Prometheus + Grafana

Loki/Tempo/Mimir

KEDA

Cluster Autoscaler

Terraform

💻 Software Development

Java

Jakarta EE

Quarkus Framework

Bash Scripting

Maven

Git

🗃️ Databases

PostgreSQL

Oracle DB

MongoDB

MySQL

LDAP

🛠️ Tools & OS

Linux (Server)

macOS/Windows

Eclipse/VS Code

JBoss EAP

Personal Projects & Open-Source

🔗 DropLink | Website | GitHub

Open-source tool (MIT License) designed to securely sync files/directories outside Dropbox’s folder, bypassing official API limitations. Key highlights:

10K+ global downloads, demonstrating expertise in secure file handling and user-friendly design.
Implemented robust permission controls to ensure data privacy and integrity.
Collaborated with open-source community to refine features and address security concerns.

🤝 Not So JUG | Website

Co-founder of a Java User Group to share knowledge on Java, cloud, and security with a community of 100+ professionals.

📊 Prometheus Health Checks | GitHub

Open-source library (MIT) to integrate custom health checks into Prometheus JVM Client, improving observability and monitoring for Java applications.

🌍 Self-Hosted Secure Web Services

Managed a personal server hosting self-built web apps (alternative to SaaS), with a focus on DNS (UDP/HTTPS), secure deployment, and QoS.

Certifications & Training

Certified Kubernetes Application Developer (CKAD) | Cloud Native Computing Foundation (CNCF) (Verify)

Jul 2020 - Aug 2023

DevSecOps Essentials | Linux Academy

Mastered DevSecOps principles, including CI/CD security, infrastructure as code, and automated compliance.

Jun 2020

Service Mesh with Istio | Linux Academy

Gained expertise in Istio for securing, connecting, and monitoring microservices.

Apr 2020

Kubernetes for Developers (LFD259) | The Linux Foundation

Developed skills in deploying, scaling, and managing containerized applications on Kubernetes.

Jul 2020

Education

MSc in Computer Engineering

University of Padua, Italy

2009 - 2011 | Grade: 103/110

Thesis: "Engineering the Startup Creation Process: From Idea to Business Model."

Relevant Courses:

2nd Year: Artificial Intelligence, Temporal Reasoning, Distributed Systems, Information Retrieval, Strategic Management of Organizations, Information Economics.
1st Year: Parallel Calculation, Numerical Processing of Signals, Three-dimensional Data Processing, Big Data, Theoretical Computing, Operational Research, Realtime Systems.

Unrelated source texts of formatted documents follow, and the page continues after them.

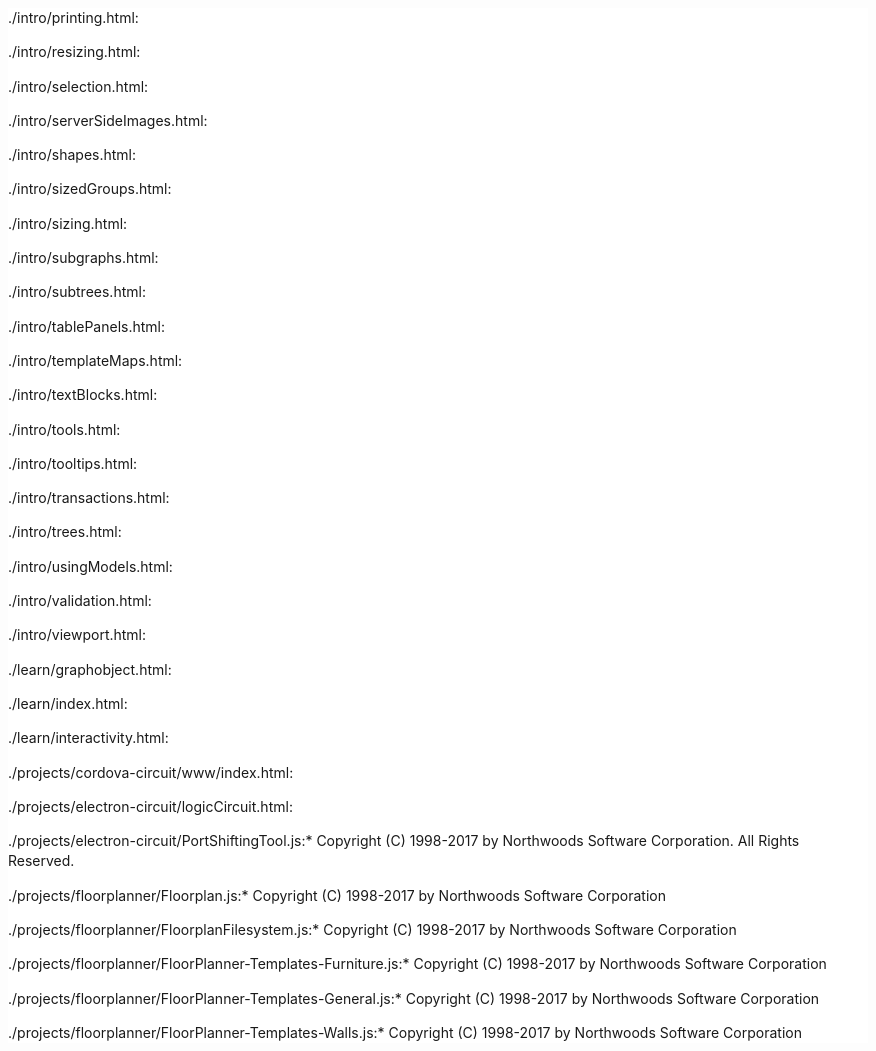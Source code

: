 ./intro/printing.html: 

./intro/resizing.html: 

./intro/selection.html: 

./intro/serverSideImages.html: 

./intro/shapes.html: 

./intro/sizedGroups.html: 

./intro/sizing.html: 

./intro/subgraphs.html: 

./intro/subtrees.html: 

./intro/tablePanels.html: 

./intro/templateMaps.html: 

./intro/textBlocks.html: 

./intro/tools.html: 

./intro/tooltips.html: 

./intro/transactions.html: 

./intro/trees.html: 

./intro/usingModels.html: 

./intro/validation.html: 

./intro/viewport.html: 

./learn/graphobject.html: 

./learn/index.html: 

./learn/interactivity.html: 

./projects/cordova-circuit/www/index.html: 

./projects/electron-circuit/logicCircuit.html: 

./projects/electron-circuit/PortShiftingTool.js:* Copyright (C) 1998-2017
by Northwoods Software Corporation. All Rights Reserved.

./projects/floorplanner/Floorplan.js:* Copyright (C) 1998-2017 by Northwoods
Software Corporation

./projects/floorplanner/FloorplanFilesystem.js:* Copyright (C) 1998-2017 by
Northwoods Software Corporation

./projects/floorplanner/FloorPlanner-Templates-Furniture.js:* Copyright (C)
1998-2017 by Northwoods Software Corporation

./projects/floorplanner/FloorPlanner-Templates-General.js:* Copyright (C)
1998-2017 by Northwoods Software Corporation

./projects/floorplanner/FloorPlanner-Templates-Walls.js:* Copyright (C)
1998-2017 by Northwoods Software Corporation
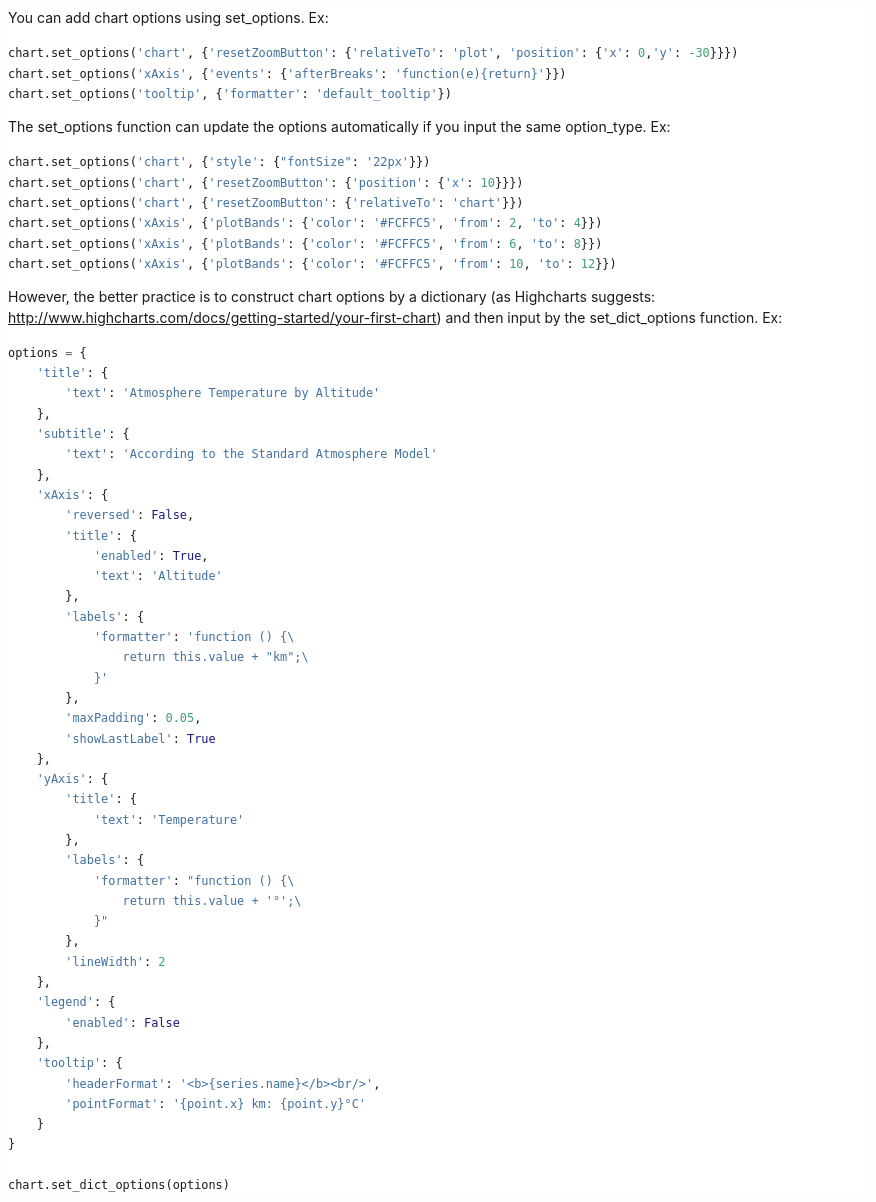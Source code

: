 You can add chart options using set_options. Ex:
```python
chart.set_options('chart', {'resetZoomButton': {'relativeTo': 'plot', 'position': {'x': 0,'y': -30}}})
chart.set_options('xAxis', {'events': {'afterBreaks': 'function(e){return}'}})
chart.set_options('tooltip', {'formatter': 'default_tooltip'})
```

The set_options function can update the options automatically if you input the same option_type. Ex:
```python
chart.set_options('chart', {'style': {"fontSize": '22px'}})
chart.set_options('chart', {'resetZoomButton': {'position': {'x': 10}}})
chart.set_options('chart', {'resetZoomButton': {'relativeTo': 'chart'}})
chart.set_options('xAxis', {'plotBands': {'color': '#FCFFC5', 'from': 2, 'to': 4}})
chart.set_options('xAxis', {'plotBands': {'color': '#FCFFC5', 'from': 6, 'to': 8}})
chart.set_options('xAxis', {'plotBands': {'color': '#FCFFC5', 'from': 10, 'to': 12}})
```

However, the better practice is to construct chart options by a dictionary (as Highcharts suggests: http://www.highcharts.com/docs/getting-started/your-first-chart) and then input by the set_dict_options function. Ex:
```python
options = {
    'title': {
        'text': 'Atmosphere Temperature by Altitude'
    },
    'subtitle': {
        'text': 'According to the Standard Atmosphere Model'
    },
    'xAxis': {
        'reversed': False,
        'title': {
            'enabled': True,
            'text': 'Altitude'
        },
        'labels': {
            'formatter': 'function () {\
                return this.value + "km";\
            }'
        },
        'maxPadding': 0.05,
        'showLastLabel': True
    },
    'yAxis': {
        'title': {
            'text': 'Temperature'
        },
        'labels': {
            'formatter': "function () {\
                return this.value + '°';\
            }"
        },
        'lineWidth': 2
    },
    'legend': {
        'enabled': False
    },
    'tooltip': {
        'headerFormat': '<b>{series.name}</b><br/>',
        'pointFormat': '{point.x} km: {point.y}°C'
    }
}

chart.set_dict_options(options)
```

BSc in Computer Engineering

University of Padua, Italy

2006 - 2009 | Grade: 102/110

Thesis: Development of a simplified simulator for the Mindstorm NXT educational robot. Modified and enhanced the assembly command interpreter (HEX, C++) and integrated new functions into the simulator's UI (Java).

Relevant Courses:

3rd Year: Software Engineering, Information Systems, Operating Systems, Data Bases, Computer Networks, Data and Algorithms, Economics, Information History.
2nd Year: Signals and Systems, Foundations of Electronics, Foundations of Automation, Fundamentals of Communication, Electrotechnics, Computer Architecture, Data and Algorithms.
1st Year: Mathematics, Physics, Foundations of Computer Science, Circuits and Logical Systems.

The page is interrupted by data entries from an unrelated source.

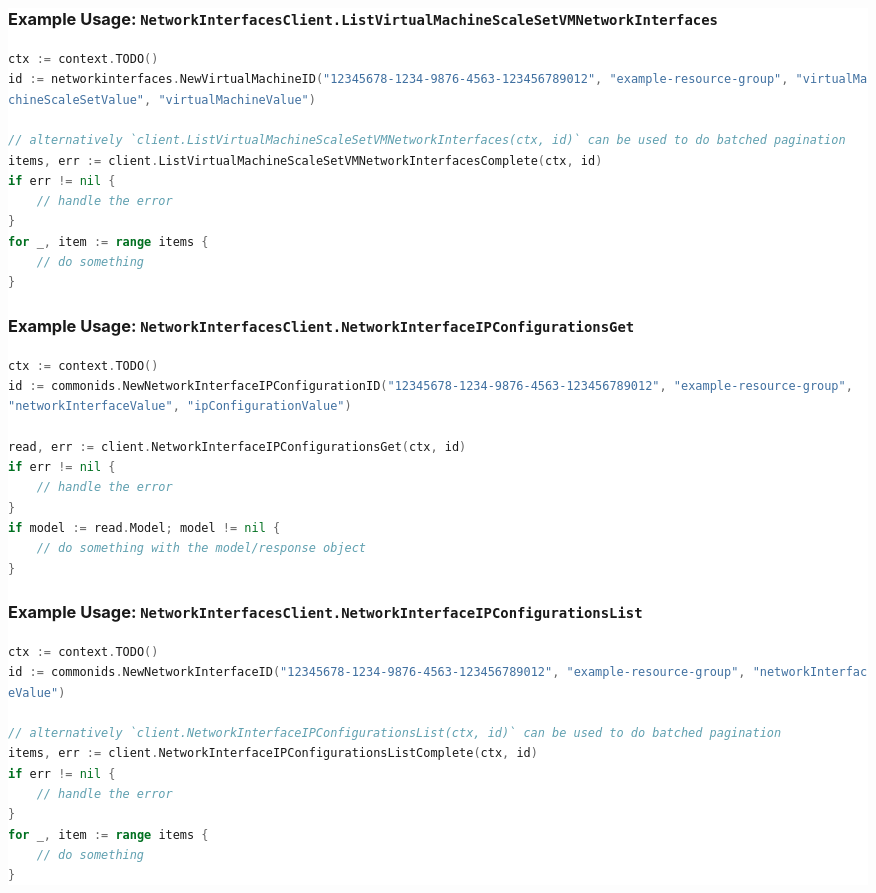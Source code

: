 
### Example Usage: `NetworkInterfacesClient.ListVirtualMachineScaleSetVMNetworkInterfaces`

```go
ctx := context.TODO()
id := networkinterfaces.NewVirtualMachineID("12345678-1234-9876-4563-123456789012", "example-resource-group", "virtualMachineScaleSetValue", "virtualMachineValue")

// alternatively `client.ListVirtualMachineScaleSetVMNetworkInterfaces(ctx, id)` can be used to do batched pagination
items, err := client.ListVirtualMachineScaleSetVMNetworkInterfacesComplete(ctx, id)
if err != nil {
	// handle the error
}
for _, item := range items {
	// do something
}
```


### Example Usage: `NetworkInterfacesClient.NetworkInterfaceIPConfigurationsGet`

```go
ctx := context.TODO()
id := commonids.NewNetworkInterfaceIPConfigurationID("12345678-1234-9876-4563-123456789012", "example-resource-group", "networkInterfaceValue", "ipConfigurationValue")

read, err := client.NetworkInterfaceIPConfigurationsGet(ctx, id)
if err != nil {
	// handle the error
}
if model := read.Model; model != nil {
	// do something with the model/response object
}
```


### Example Usage: `NetworkInterfacesClient.NetworkInterfaceIPConfigurationsList`

```go
ctx := context.TODO()
id := commonids.NewNetworkInterfaceID("12345678-1234-9876-4563-123456789012", "example-resource-group", "networkInterfaceValue")

// alternatively `client.NetworkInterfaceIPConfigurationsList(ctx, id)` can be used to do batched pagination
items, err := client.NetworkInterfaceIPConfigurationsListComplete(ctx, id)
if err != nil {
	// handle the error
}
for _, item := range items {
	// do something
}
```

Industrial Technical Diploma (IT)

ITIS F. Viola, Rovigo, Italy

2001 - 2006 | Grade: 91/100

Certification: European Computer Driving Licence (ECDL).

Additional Information

Languages: Italian (native), English (C1 - fluent in technical and business contexts).

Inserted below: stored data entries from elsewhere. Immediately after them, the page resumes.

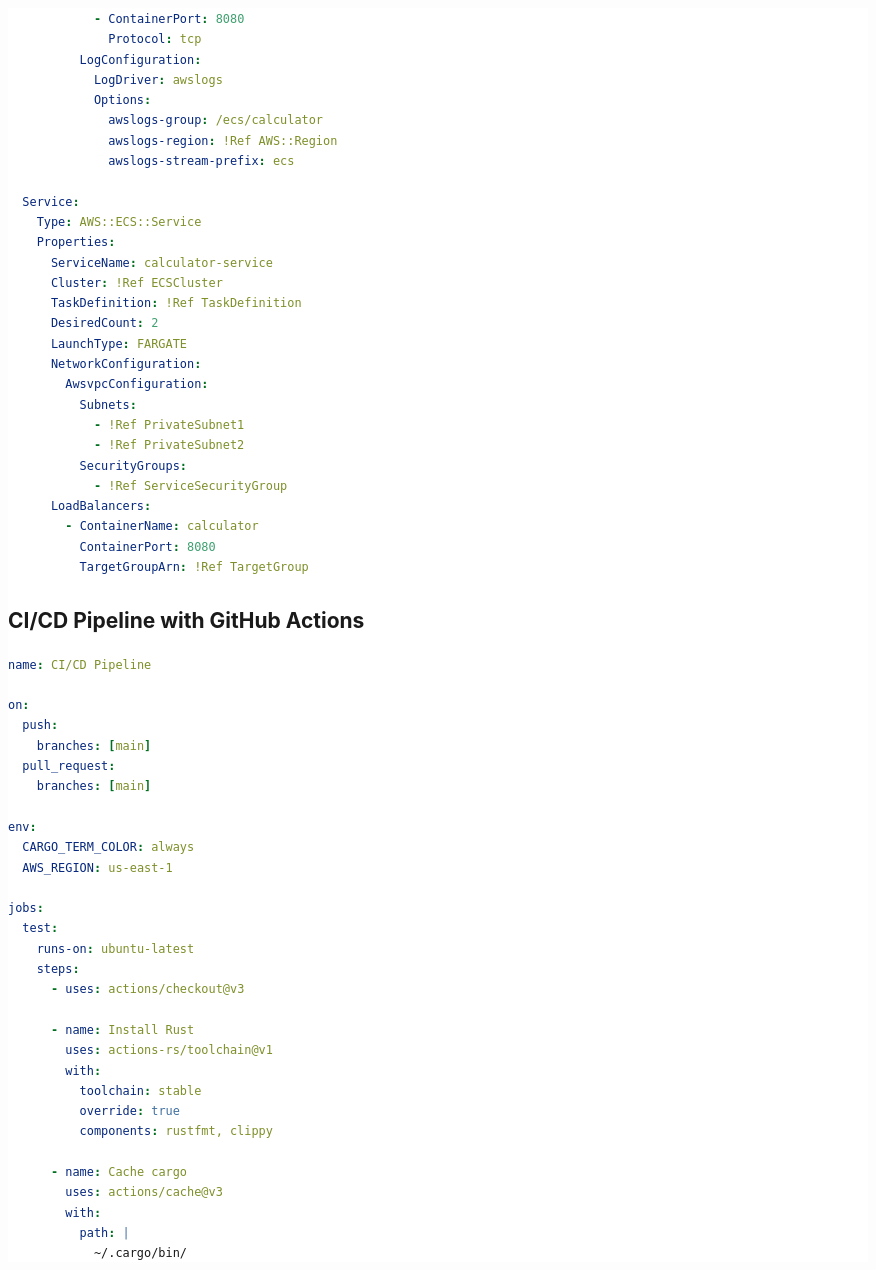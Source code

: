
 ```yaml
            - ContainerPort: 8080
              Protocol: tcp
          LogConfiguration:
            LogDriver: awslogs
            Options:
              awslogs-group: /ecs/calculator
              awslogs-region: !Ref AWS::Region
              awslogs-stream-prefix: ecs

  Service:
    Type: AWS::ECS::Service
    Properties:
      ServiceName: calculator-service
      Cluster: !Ref ECSCluster
      TaskDefinition: !Ref TaskDefinition
      DesiredCount: 2
      LaunchType: FARGATE
      NetworkConfiguration:
        AwsvpcConfiguration:
          Subnets:
            - !Ref PrivateSubnet1
            - !Ref PrivateSubnet2
          SecurityGroups:
            - !Ref ServiceSecurityGroup
      LoadBalancers:
        - ContainerName: calculator
          ContainerPort: 8080
          TargetGroupArn: !Ref TargetGroup
```

## CI/CD Pipeline with GitHub Actions

```yaml
name: CI/CD Pipeline

on:
  push:
    branches: [main]
  pull_request:
    branches: [main]

env:
  CARGO_TERM_COLOR: always
  AWS_REGION: us-east-1

jobs:
  test:
    runs-on: ubuntu-latest
    steps:
      - uses: actions/checkout@v3

      - name: Install Rust
        uses: actions-rs/toolchain@v1
        with:
          toolchain: stable
          override: true
          components: rustfmt, clippy

      - name: Cache cargo
        uses: actions/cache@v3
        with:
          path: |
            ~/.cargo/bin/
```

Leadership & Collaboration:

Former Chief Scout (group leader), developing skills in team coordination, mentoring, and conflict resolution.
Co-founder of Not So JUG, fostering a community of 100+ professionals to share knowledge on Java, cloud, and security.

Interests: Photography, traveling, scuba diving (autonomous diver certification), road cycling.

Awards: 1st and 2nd place in Institute Computer Science Olympics (2004/2005, 2005/2006).

I authorize the processing of personal data in this CV under Art. 13 of Italian Legislative Decree 196/2003 and Art. 13 of EU Regulation 2016/679 (GDPR).